■ **Information provided**:

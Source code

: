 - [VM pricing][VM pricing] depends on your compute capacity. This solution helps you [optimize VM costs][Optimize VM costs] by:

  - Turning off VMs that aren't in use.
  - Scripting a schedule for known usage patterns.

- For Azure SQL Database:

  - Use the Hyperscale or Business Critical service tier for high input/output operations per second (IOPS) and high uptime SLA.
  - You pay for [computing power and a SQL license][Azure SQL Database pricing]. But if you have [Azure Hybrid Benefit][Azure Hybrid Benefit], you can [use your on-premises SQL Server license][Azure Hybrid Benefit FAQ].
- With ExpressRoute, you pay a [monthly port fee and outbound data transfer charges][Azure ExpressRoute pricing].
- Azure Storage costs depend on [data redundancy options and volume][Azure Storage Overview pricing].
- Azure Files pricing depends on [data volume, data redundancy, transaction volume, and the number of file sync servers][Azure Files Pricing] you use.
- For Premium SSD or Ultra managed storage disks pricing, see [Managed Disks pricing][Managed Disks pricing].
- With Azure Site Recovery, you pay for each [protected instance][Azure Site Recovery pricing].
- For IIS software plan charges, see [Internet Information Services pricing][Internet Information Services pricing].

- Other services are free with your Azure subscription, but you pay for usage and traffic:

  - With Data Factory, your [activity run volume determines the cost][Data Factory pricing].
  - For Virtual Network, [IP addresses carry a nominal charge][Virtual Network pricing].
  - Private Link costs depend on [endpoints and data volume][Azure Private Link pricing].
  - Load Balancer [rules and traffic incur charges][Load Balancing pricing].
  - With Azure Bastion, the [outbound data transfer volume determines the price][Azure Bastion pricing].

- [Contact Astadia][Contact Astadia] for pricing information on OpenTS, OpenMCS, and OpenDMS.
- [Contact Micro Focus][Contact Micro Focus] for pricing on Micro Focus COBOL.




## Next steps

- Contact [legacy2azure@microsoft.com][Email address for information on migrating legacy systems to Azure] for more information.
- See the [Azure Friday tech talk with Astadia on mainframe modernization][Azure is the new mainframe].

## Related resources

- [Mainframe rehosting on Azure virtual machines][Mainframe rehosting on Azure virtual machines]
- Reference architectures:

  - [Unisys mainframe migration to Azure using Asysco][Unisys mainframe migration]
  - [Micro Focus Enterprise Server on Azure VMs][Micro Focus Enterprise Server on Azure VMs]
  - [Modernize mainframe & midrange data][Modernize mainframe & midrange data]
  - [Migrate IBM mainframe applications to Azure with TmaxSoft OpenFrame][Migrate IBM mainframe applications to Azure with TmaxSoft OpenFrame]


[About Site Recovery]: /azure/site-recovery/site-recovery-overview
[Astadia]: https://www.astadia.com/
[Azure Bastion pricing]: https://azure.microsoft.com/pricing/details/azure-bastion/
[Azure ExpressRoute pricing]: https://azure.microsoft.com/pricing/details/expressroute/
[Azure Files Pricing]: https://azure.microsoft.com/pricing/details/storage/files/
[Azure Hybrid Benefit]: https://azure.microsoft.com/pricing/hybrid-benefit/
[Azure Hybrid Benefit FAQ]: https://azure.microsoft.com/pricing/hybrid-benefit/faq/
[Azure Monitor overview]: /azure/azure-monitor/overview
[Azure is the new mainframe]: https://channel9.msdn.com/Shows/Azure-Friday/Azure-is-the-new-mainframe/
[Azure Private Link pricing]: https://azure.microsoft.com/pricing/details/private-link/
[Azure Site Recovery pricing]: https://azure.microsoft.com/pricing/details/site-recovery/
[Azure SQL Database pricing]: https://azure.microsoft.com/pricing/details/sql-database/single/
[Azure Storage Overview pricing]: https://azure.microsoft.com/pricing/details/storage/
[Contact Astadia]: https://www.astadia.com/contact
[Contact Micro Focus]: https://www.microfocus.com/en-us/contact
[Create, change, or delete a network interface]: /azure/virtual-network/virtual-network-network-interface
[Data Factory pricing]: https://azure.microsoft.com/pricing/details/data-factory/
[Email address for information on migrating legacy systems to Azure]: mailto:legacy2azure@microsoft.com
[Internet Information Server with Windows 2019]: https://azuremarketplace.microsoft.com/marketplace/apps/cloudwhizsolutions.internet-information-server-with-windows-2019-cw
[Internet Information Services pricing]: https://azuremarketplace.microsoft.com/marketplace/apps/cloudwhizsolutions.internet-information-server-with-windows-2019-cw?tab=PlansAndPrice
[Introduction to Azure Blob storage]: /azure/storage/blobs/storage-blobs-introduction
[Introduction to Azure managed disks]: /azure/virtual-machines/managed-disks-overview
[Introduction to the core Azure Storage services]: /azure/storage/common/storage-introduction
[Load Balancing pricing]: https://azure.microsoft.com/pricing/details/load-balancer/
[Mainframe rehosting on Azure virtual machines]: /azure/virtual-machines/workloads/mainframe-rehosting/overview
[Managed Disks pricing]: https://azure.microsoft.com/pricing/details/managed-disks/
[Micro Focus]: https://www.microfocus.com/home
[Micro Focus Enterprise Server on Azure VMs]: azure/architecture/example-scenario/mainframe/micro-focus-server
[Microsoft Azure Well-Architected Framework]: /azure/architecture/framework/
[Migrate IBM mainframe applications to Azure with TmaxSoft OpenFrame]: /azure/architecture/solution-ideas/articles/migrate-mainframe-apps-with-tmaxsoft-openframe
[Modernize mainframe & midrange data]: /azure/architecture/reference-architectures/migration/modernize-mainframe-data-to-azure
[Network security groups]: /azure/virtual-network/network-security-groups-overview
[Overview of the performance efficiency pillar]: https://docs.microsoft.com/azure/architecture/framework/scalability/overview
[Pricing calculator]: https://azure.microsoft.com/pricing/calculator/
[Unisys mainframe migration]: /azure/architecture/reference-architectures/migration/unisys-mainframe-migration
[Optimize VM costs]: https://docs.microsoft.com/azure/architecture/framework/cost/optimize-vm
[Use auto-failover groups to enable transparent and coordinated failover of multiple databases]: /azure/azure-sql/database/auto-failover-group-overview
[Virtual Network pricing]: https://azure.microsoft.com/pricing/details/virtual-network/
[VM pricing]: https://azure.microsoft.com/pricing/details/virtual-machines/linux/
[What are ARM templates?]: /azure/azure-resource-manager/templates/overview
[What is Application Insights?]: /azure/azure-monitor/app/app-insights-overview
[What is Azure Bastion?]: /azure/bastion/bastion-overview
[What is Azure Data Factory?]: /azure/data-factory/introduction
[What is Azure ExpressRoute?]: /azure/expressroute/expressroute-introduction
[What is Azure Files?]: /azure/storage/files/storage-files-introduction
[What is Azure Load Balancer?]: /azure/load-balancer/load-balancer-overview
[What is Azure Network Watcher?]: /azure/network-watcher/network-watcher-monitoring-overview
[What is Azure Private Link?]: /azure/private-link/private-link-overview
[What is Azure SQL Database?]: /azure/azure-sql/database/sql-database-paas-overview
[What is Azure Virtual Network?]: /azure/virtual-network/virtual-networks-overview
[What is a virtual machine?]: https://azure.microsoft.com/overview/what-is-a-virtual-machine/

■ **Problem**: The required result is an identical copy of the records above.

■ **Exercise response**:
Source code

: - [VM pricing][VM pricing] depends on your compute capacity. This solution helps you [optimize VM costs][Optimize VM costs] by:

  - Turning off VMs that aren't in use.
  - Scripting a schedule for known usage patterns.

- For Azure SQL Database:

  - Use the Hyperscale or Business Critical service tier for high input/output operations per second (IOPS) and high uptime SLA.
  - You pay for [computing power and a SQL license][Azure SQL Database pricing]. But if you have [Azure Hybrid Benefit][Azure Hybrid Benefit], you can [use your on-premises SQL Server license][Azure Hybrid Benefit FAQ].
- With ExpressRoute, you pay a [monthly port fee and outbound data transfer charges][Azure ExpressRoute pricing].
- Azure Storage costs depend on [data redundancy options and volume][Azure Storage Overview pricing].
- Azure Files pricing depends on [data volume, data redundancy, transaction volume, and the number of file sync servers][Azure Files Pricing] you use.
- For Premium SSD or Ultra managed storage disks pricing, see [Managed Disks pricing][Managed Disks pricing].
- With Azure Site Recovery, you pay for each [protected instance][Azure Site Recovery pricing].
- For IIS software plan charges, see [Internet Information Services pricing][Internet Information Services pricing].

- Other services are free with your Azure subscription, but you pay for usage and traffic:

  - With Data Factory, your [activity run volume determines the cost][Data Factory pricing].
  - For Virtual Network, [IP addresses carry a nominal charge][Virtual Network pricing].
  - Private Link costs depend on [endpoints and data volume][Azure Private Link pricing].
  - Load Balancer [rules and traffic incur charges][Load Balancing pricing].
  - With Azure Bastion, the [outbound data transfer volume determines the price][Azure Bastion pricing].

- [Contact Astadia][Contact Astadia] for pricing information on OpenTS, OpenMCS, and OpenDMS.
- [Contact Micro Focus][Contact Micro Focus] for pricing on Micro Focus COBOL.




## Next steps

- Contact [legacy2azure@microsoft.com][Email address for information on migrating legacy systems to Azure] for more information.
- See the [Azure Friday tech talk with Astadia on mainframe modernization][Azure is the new mainframe].

## Related resources

- [Mainframe rehosting on Azure virtual machines][Mainframe rehosting on Azure virtual machines]
- Reference architectures:

  - [Unisys mainframe migration to Azure using Asysco][Unisys mainframe migration]
  - [Micro Focus Enterprise Server on Azure VMs][Micro Focus Enterprise Server on Azure VMs]
  - [Modernize mainframe & midrange data][Modernize mainframe & midrange data]
  - [Migrate IBM mainframe applications to Azure with TmaxSoft OpenFrame][Migrate IBM mainframe applications to Azure with TmaxSoft OpenFrame]


[About Site Recovery]: /azure/site-recovery/site-recovery-overview
[Astadia]: https://www.astadia.com/
[Azure Bastion pricing]: https://azure.microsoft.com/pricing/details/azure-bastion/
[Azure ExpressRoute pricing]: https://azure.microsoft.com/pricing/details/expressroute/
[Azure Files Pricing]: https://azure.microsoft.com/pricing/details/storage/files/
[Azure Hybrid Benefit]: https://azure.microsoft.com/pricing/hybrid-benefit/
[Azure Hybrid Benefit FAQ]: https://azure.microsoft.com/pricing/hybrid-benefit/faq/
[Azure Monitor overview]: /azure/azure-monitor/overview
[Azure is the new mainframe]: https://channel9.msdn.com/Shows/Azure-Friday/Azure-is-the-new-mainframe/
[Azure Private Link pricing]: https://azure.microsoft.com/pricing/details/private-link/
[Azure Site Recovery pricing]: https://azure.microsoft.com/pricing/details/site-recovery/
[Azure SQL Database pricing]: https://azure.microsoft.com/pricing/details/sql-database/single/
[Azure Storage Overview pricing]: https://azure.microsoft.com/pricing/details/storage/
[Contact Astadia]: https://www.astadia.com/contact
[Contact Micro Focus]: https://www.microfocus.com/en-us/contact
[Create, change, or delete a network interface]: /azure/virtual-network/virtual-network-network-interface
[Data Factory pricing]: https://azure.microsoft.com/pricing/details/data-factory/
[Email address for information on migrating legacy systems to Azure]: mailto:legacy2azure@microsoft.com
[Internet Information Server with Windows 2019]: https://azuremarketplace.microsoft.com/marketplace/apps/cloudwhizsolutions.internet-information-server-with-windows-2019-cw
[Internet Information Services pricing]: https://azuremarketplace.microsoft.com/marketplace/apps/cloudwhizsolutions.internet-information-server-with-windows-2019-cw?tab=PlansAndPrice
[Introduction to Azure Blob storage]: /azure/storage/blobs/storage-blobs-introduction
[Introduction to Azure managed disks]: /azure/virtual-machines/managed-disks-overview
[Introduction to the core Azure Storage services]: /azure/storage/common/storage-introduction
[Load Balancing pricing]: https://azure.microsoft.com/pricing/details/load-balancer/
[Mainframe rehosting on Azure virtual machines]: /azure/virtual-machines/workloads/mainframe-rehosting/overview
[Managed Disks pricing]: https://azure.microsoft.com/pricing/details/managed-disks/
[Micro Focus]: https://www.microfocus.com/home
[Micro Focus Enterprise Server on Azure VMs]: azure/architecture/example-scenario/mainframe/micro-focus-server
[Microsoft Azure Well-Architected Framework]: /azure/architecture/framework/
[Migrate IBM mainframe applications to Azure with TmaxSoft OpenFrame]: /azure/architecture/solution-ideas/articles/migrate-mainframe-apps-with-tmaxsoft-openframe
[Modernize mainframe & midrange data]: /azure/architecture/reference-architectures/migration/modernize-mainframe-data-to-azure
[Network security groups]: /azure/virtual-network/network-security-groups-overview
[Overview of the performance efficiency pillar]: https://docs.microsoft.com/azure/architecture/framework/scalability/overview
[Pricing calculator]: https://azure.microsoft.com/pricing/calculator/
[Unisys mainframe migration]: /azure/architecture/reference-architectures/migration/unisys-mainframe-migration
[Optimize VM costs]: https://docs.microsoft.com/azure/architecture/framework/cost/optimize-vm
[Use auto-failover groups to enable transparent and coordinated failover of multiple databases]: /azure/azure-sql/database/auto-failover-group-overview
[Virtual Network pricing]: https://azure.microsoft.com/pricing/details/virtual-network/
[VM pricing]: https://azure.microsoft.com/pricing/details/virtual-machines/linux/
[What are ARM templates?]: /azure/azure-resource-manager/templates/overview
[What is Application Insights?]: /azure/azure-monitor/app/app-insights-overview
[What is Azure Bastion?]: /azure/bastion/bastion-overview
[What is Azure Data Factory?]: /azure/data-factory/introduction
[What is Azure ExpressRoute?]: /azure/expressroute/expressroute-introduction
[What is Azure Files?]: /azure/storage/files/storage-files-introduction
[What is Azure Load Balancer?]: /azure/load-balancer/load-balancer-overview
[What is Azure Network Watcher?]: /azure/network-watcher/network-watcher-monitoring-overview
[What is Azure Private Link?]: /azure/private-link/private-link-overview
[What is Azure SQL Database?]: /azure/azure-sql/database/sql-database-paas-overview
[What is Azure Virtual Network?]: /azure/virtual-network/virtual-networks-overview
[What is a virtual machine?]: https://azure.microsoft.com/overview/what-is-a-virtual-machine/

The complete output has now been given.